In April 1953, James Watson and Francis Crick published a one-page paper in Nature proposing the double-helical structure of DNA. Their model rested on three streams of evidence, none of which they themselves generated:

• X-ray diffraction images taken by Rosalind Franklin and Maurice Wilkins at King's College London.

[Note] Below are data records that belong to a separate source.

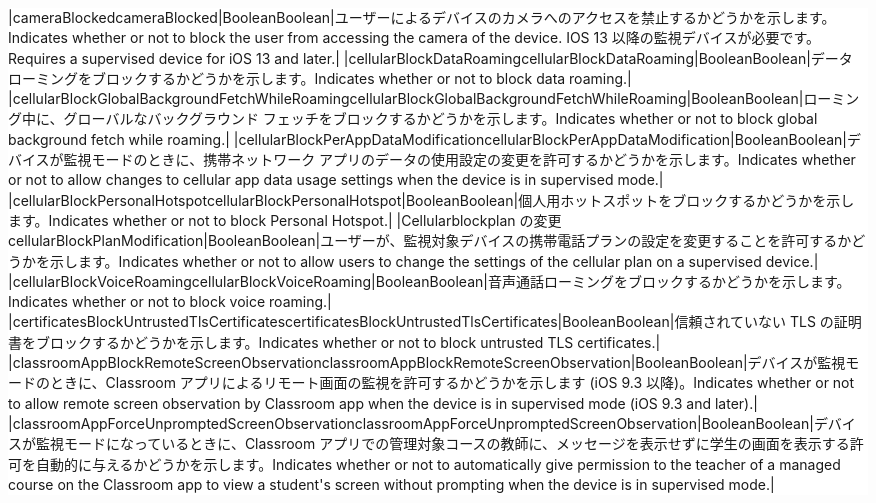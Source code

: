 |<span data-ttu-id="b5a35-239">cameraBlocked</span><span class="sxs-lookup"><span data-stu-id="b5a35-239">cameraBlocked</span></span>|<span data-ttu-id="b5a35-240">Boolean</span><span class="sxs-lookup"><span data-stu-id="b5a35-240">Boolean</span></span>|<span data-ttu-id="b5a35-241">ユーザーによるデバイスのカメラへのアクセスを禁止するかどうかを示します。</span><span class="sxs-lookup"><span data-stu-id="b5a35-241">Indicates whether or not to block the user from accessing the camera of the device.</span></span> <span data-ttu-id="b5a35-242">IOS 13 以降の監視デバイスが必要です。</span><span class="sxs-lookup"><span data-stu-id="b5a35-242">Requires a supervised device for iOS 13 and later.</span></span>|
|<span data-ttu-id="b5a35-243">cellularBlockDataRoaming</span><span class="sxs-lookup"><span data-stu-id="b5a35-243">cellularBlockDataRoaming</span></span>|<span data-ttu-id="b5a35-244">Boolean</span><span class="sxs-lookup"><span data-stu-id="b5a35-244">Boolean</span></span>|<span data-ttu-id="b5a35-245">データ ローミングをブロックするかどうかを示します。</span><span class="sxs-lookup"><span data-stu-id="b5a35-245">Indicates whether or not to block data roaming.</span></span>|
|<span data-ttu-id="b5a35-246">cellularBlockGlobalBackgroundFetchWhileRoaming</span><span class="sxs-lookup"><span data-stu-id="b5a35-246">cellularBlockGlobalBackgroundFetchWhileRoaming</span></span>|<span data-ttu-id="b5a35-247">Boolean</span><span class="sxs-lookup"><span data-stu-id="b5a35-247">Boolean</span></span>|<span data-ttu-id="b5a35-248">ローミング中に、グローバルなバックグラウンド フェッチをブロックするかどうかを示します。</span><span class="sxs-lookup"><span data-stu-id="b5a35-248">Indicates whether or not to block global background fetch while roaming.</span></span>|
|<span data-ttu-id="b5a35-249">cellularBlockPerAppDataModification</span><span class="sxs-lookup"><span data-stu-id="b5a35-249">cellularBlockPerAppDataModification</span></span>|<span data-ttu-id="b5a35-250">Boolean</span><span class="sxs-lookup"><span data-stu-id="b5a35-250">Boolean</span></span>|<span data-ttu-id="b5a35-251">デバイスが監視モードのときに、携帯ネットワーク アプリのデータの使用設定の変更を許可するかどうかを示します。</span><span class="sxs-lookup"><span data-stu-id="b5a35-251">Indicates whether or not to allow changes to cellular app data usage settings when the device is in supervised mode.</span></span>|
|<span data-ttu-id="b5a35-252">cellularBlockPersonalHotspot</span><span class="sxs-lookup"><span data-stu-id="b5a35-252">cellularBlockPersonalHotspot</span></span>|<span data-ttu-id="b5a35-253">Boolean</span><span class="sxs-lookup"><span data-stu-id="b5a35-253">Boolean</span></span>|<span data-ttu-id="b5a35-254">個人用ホットスポットをブロックするかどうかを示します。</span><span class="sxs-lookup"><span data-stu-id="b5a35-254">Indicates whether or not to block Personal Hotspot.</span></span>|
|<span data-ttu-id="b5a35-255">Cellularblockplan の変更</span><span class="sxs-lookup"><span data-stu-id="b5a35-255">cellularBlockPlanModification</span></span>|<span data-ttu-id="b5a35-256">Boolean</span><span class="sxs-lookup"><span data-stu-id="b5a35-256">Boolean</span></span>|<span data-ttu-id="b5a35-257">ユーザーが、監視対象デバイスの携帯電話プランの設定を変更することを許可するかどうかを示します。</span><span class="sxs-lookup"><span data-stu-id="b5a35-257">Indicates whether or not to allow users to change the settings of the cellular plan on a supervised device.</span></span>|
|<span data-ttu-id="b5a35-258">cellularBlockVoiceRoaming</span><span class="sxs-lookup"><span data-stu-id="b5a35-258">cellularBlockVoiceRoaming</span></span>|<span data-ttu-id="b5a35-259">Boolean</span><span class="sxs-lookup"><span data-stu-id="b5a35-259">Boolean</span></span>|<span data-ttu-id="b5a35-260">音声通話ローミングをブロックするかどうかを示します。</span><span class="sxs-lookup"><span data-stu-id="b5a35-260">Indicates whether or not to block voice roaming.</span></span>|
|<span data-ttu-id="b5a35-261">certificatesBlockUntrustedTlsCertificates</span><span class="sxs-lookup"><span data-stu-id="b5a35-261">certificatesBlockUntrustedTlsCertificates</span></span>|<span data-ttu-id="b5a35-262">Boolean</span><span class="sxs-lookup"><span data-stu-id="b5a35-262">Boolean</span></span>|<span data-ttu-id="b5a35-263">信頼されていない TLS の証明書をブロックするかどうかを示します。</span><span class="sxs-lookup"><span data-stu-id="b5a35-263">Indicates whether or not to block untrusted TLS certificates.</span></span>|
|<span data-ttu-id="b5a35-264">classroomAppBlockRemoteScreenObservation</span><span class="sxs-lookup"><span data-stu-id="b5a35-264">classroomAppBlockRemoteScreenObservation</span></span>|<span data-ttu-id="b5a35-265">Boolean</span><span class="sxs-lookup"><span data-stu-id="b5a35-265">Boolean</span></span>|<span data-ttu-id="b5a35-266">デバイスが監視モードのときに、Classroom アプリによるリモート画面の監視を許可するかどうかを示します (iOS 9.3 以降)。</span><span class="sxs-lookup"><span data-stu-id="b5a35-266">Indicates whether or not to allow remote screen observation by Classroom app when the device is in supervised mode (iOS 9.3 and later).</span></span>|
|<span data-ttu-id="b5a35-267">classroomAppForceUnpromptedScreenObservation</span><span class="sxs-lookup"><span data-stu-id="b5a35-267">classroomAppForceUnpromptedScreenObservation</span></span>|<span data-ttu-id="b5a35-268">Boolean</span><span class="sxs-lookup"><span data-stu-id="b5a35-268">Boolean</span></span>|<span data-ttu-id="b5a35-269">デバイスが監視モードになっているときに、Classroom アプリでの管理対象コースの教師に、メッセージを表示せずに学生の画面を表示する許可を自動的に与えるかどうかを示します。</span><span class="sxs-lookup"><span data-stu-id="b5a35-269">Indicates whether or not to automatically give permission to the teacher of a managed course on the Classroom app to view a student's screen without prompting when the device is in supervised mode.</span></span>|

Franklin's famous Photograph 51 showed the characteristic cross pattern of a helical structure and yielded the helix pitch (3.4 nm) and diameter (2 nm).
• Chargaff's base-composition data demonstrating that the molar ratio of A to T, and of G to C, was always 1:1 in any species.
• Astbury and Furberg's earlier crystallographic work on nucleotide structure, which established that the bases lay perpendicular to the sugar-phosphate backbone.

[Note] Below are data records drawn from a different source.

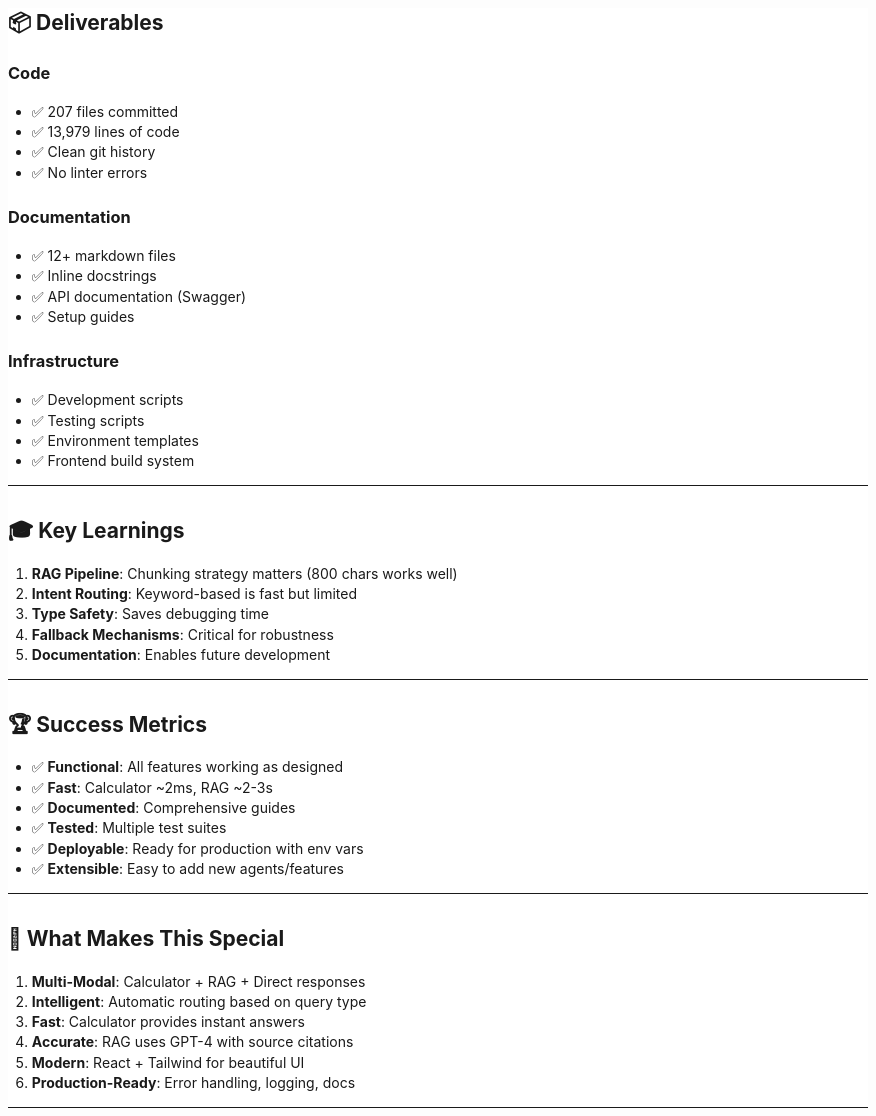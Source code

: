 
## 📦 Deliverables

### Code
- ✅ 207 files committed
- ✅ 13,979 lines of code
- ✅ Clean git history
- ✅ No linter errors

### Documentation
- ✅ 12+ markdown files
- ✅ Inline docstrings
- ✅ API documentation (Swagger)
- ✅ Setup guides

### Infrastructure
- ✅ Development scripts
- ✅ Testing scripts
- ✅ Environment templates
- ✅ Frontend build system

---

## 🎓 Key Learnings

1. **RAG Pipeline**: Chunking strategy matters (800 chars works well)
2. **Intent Routing**: Keyword-based is fast but limited
3. **Type Safety**: Saves debugging time
4. **Fallback Mechanisms**: Critical for robustness
5. **Documentation**: Enables future development

---

## 🏆 Success Metrics

- ✅ **Functional**: All features working as designed
- ✅ **Fast**: Calculator ~2ms, RAG ~2-3s
- ✅ **Documented**: Comprehensive guides
- ✅ **Tested**: Multiple test suites
- ✅ **Deployable**: Ready for production with env vars
- ✅ **Extensible**: Easy to add new agents/features

---

## 🎯 What Makes This Special

1. **Multi-Modal**: Calculator + RAG + Direct responses
2. **Intelligent**: Automatic routing based on query type
3. **Fast**: Calculator provides instant answers
4. **Accurate**: RAG uses GPT-4 with source citations
5. **Modern**: React + Tailwind for beautiful UI
6. **Production-Ready**: Error handling, logging, docs

---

The model assembled these fragments into a single structure:

• DNA is a double helix — two antiparallel polynucleotide strands wound around a common axis in a right-handed twist.
• The two strands run in opposite directions: one 5′→3′, the other 3′→5′. The 5′ end terminates in a free phosphate group; the 3′ end terminates in a free –OH on the deoxyribose.
• The sugar-phosphate backbone lies on the outside; the bases project inwards into the hydrophobic core of the helix.
• Complementary base pairing holds the two strands together: adenine pairs with thymine via two hydrogen bonds (A=T), and guanine pairs with cytosine via three hydrogen bonds (G≡C).
• One complete turn of the helix spans 3.4 nm and contains 10 base pairs; each base pair is therefore separated vertically by 0.34 nm.
• The helix has a major groove (about 2.2 nm wide) and a minor groove (1.2 nm wide). Regulatory proteins typically read the base sequence from the major groove, where the chemical signatures of bases are most accessible without strand separation.

flowchart TD
  A["Sugar-phosphate backbone (5'→3')"] -->|"phosphodiester bonds"| B["Base 1 (A)"]
  B -->|"2 H-bonds"| C["Base T on opposite strand"]
  C --> D["Sugar-phosphate backbone (3'→5')"]
  A2["Backbone continues"] -->|"phosphodiester bonds"| B2["Base G"]
  B2 -->|"3 H-bonds"| C2["Base C on opposite strand"]
  C2 --> D2["Antiparallel strand"]

Exam Tip: Questions often ask why the double helix has a constant diameter. The answer: a purine (two rings, ~1.2 nm) always pairs with a pyrimidine (one ring, ~0.8 nm), giving a consistent three-ring span (~2.0 nm) across the helix. Two purines would bulge; two pyrimidines would pinch.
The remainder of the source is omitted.